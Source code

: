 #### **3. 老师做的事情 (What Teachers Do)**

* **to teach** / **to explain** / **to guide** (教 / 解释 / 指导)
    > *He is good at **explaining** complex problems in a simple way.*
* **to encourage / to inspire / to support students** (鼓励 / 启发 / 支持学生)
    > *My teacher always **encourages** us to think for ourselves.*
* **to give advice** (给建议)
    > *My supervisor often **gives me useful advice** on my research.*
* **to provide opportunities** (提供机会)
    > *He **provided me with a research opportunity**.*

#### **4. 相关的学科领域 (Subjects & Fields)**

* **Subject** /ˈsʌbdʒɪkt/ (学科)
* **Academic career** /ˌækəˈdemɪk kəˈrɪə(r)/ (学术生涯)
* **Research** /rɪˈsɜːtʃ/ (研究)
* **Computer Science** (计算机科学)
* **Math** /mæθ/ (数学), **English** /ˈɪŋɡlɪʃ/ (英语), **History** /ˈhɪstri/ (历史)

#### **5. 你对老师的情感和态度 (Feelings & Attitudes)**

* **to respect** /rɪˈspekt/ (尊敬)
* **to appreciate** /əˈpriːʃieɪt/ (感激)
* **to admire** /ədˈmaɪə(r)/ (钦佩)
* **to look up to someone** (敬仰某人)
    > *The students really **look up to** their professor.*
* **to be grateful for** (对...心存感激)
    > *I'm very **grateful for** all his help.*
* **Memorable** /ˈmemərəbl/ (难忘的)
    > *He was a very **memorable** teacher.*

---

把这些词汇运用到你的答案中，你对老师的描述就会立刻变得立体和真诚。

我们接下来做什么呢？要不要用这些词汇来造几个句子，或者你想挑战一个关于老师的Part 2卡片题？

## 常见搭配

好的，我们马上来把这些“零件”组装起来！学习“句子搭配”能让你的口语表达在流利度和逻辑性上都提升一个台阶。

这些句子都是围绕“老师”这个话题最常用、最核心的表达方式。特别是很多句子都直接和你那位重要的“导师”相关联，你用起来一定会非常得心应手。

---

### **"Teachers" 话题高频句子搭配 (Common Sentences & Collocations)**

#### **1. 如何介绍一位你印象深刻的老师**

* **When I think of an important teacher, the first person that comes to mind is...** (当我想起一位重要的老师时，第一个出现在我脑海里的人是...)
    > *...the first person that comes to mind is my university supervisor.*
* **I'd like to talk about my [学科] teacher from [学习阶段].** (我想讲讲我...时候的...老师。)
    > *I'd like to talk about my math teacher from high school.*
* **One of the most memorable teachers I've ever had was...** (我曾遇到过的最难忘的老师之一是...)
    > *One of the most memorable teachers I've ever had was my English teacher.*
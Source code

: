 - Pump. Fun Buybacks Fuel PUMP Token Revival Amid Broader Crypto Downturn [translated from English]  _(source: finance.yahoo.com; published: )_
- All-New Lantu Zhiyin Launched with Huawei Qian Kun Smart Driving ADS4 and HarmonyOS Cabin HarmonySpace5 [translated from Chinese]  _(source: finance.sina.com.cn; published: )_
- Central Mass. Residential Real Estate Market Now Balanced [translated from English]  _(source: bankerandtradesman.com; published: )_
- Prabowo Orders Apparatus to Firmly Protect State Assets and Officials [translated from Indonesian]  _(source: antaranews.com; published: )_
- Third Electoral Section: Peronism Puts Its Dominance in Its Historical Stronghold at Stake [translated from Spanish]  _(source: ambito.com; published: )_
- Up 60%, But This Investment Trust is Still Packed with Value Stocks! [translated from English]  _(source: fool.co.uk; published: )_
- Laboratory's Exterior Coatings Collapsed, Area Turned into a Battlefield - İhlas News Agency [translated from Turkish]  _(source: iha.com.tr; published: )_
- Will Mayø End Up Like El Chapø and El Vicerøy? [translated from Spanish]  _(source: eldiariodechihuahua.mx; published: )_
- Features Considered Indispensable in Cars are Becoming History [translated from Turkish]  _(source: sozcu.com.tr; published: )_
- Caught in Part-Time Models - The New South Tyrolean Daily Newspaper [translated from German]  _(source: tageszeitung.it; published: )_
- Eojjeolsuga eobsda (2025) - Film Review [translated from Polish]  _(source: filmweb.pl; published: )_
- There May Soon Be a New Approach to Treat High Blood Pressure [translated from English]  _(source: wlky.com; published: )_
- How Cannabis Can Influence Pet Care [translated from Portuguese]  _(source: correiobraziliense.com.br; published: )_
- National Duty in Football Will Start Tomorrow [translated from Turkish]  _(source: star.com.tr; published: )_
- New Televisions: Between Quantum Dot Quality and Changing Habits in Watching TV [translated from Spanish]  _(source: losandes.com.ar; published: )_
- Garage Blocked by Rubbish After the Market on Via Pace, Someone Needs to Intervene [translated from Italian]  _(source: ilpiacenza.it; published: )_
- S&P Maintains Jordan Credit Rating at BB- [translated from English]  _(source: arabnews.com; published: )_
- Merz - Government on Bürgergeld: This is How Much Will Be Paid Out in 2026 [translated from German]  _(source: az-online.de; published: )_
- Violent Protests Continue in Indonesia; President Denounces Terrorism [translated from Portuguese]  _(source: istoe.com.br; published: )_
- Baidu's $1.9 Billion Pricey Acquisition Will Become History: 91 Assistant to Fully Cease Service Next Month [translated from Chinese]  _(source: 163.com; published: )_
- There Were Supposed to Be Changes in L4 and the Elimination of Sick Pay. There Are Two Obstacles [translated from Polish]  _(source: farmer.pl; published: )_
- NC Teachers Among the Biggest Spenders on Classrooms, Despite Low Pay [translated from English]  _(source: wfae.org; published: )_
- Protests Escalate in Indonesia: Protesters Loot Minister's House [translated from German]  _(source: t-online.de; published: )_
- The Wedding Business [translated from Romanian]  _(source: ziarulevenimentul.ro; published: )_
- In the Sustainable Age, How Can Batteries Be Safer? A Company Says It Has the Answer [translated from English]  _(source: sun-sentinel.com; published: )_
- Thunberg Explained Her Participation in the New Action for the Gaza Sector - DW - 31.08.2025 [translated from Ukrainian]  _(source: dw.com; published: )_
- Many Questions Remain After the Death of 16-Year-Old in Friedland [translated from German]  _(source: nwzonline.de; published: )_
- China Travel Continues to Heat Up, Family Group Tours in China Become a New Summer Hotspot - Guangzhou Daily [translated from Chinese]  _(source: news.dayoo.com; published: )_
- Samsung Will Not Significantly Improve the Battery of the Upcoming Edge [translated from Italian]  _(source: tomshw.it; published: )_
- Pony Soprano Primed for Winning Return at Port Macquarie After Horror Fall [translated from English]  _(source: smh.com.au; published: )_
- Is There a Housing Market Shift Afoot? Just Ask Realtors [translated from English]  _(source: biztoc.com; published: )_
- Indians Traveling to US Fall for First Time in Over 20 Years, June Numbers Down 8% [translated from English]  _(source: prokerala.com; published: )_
+--
If a line above holds "Time", count it; say how many such lines there are and nothing else.

2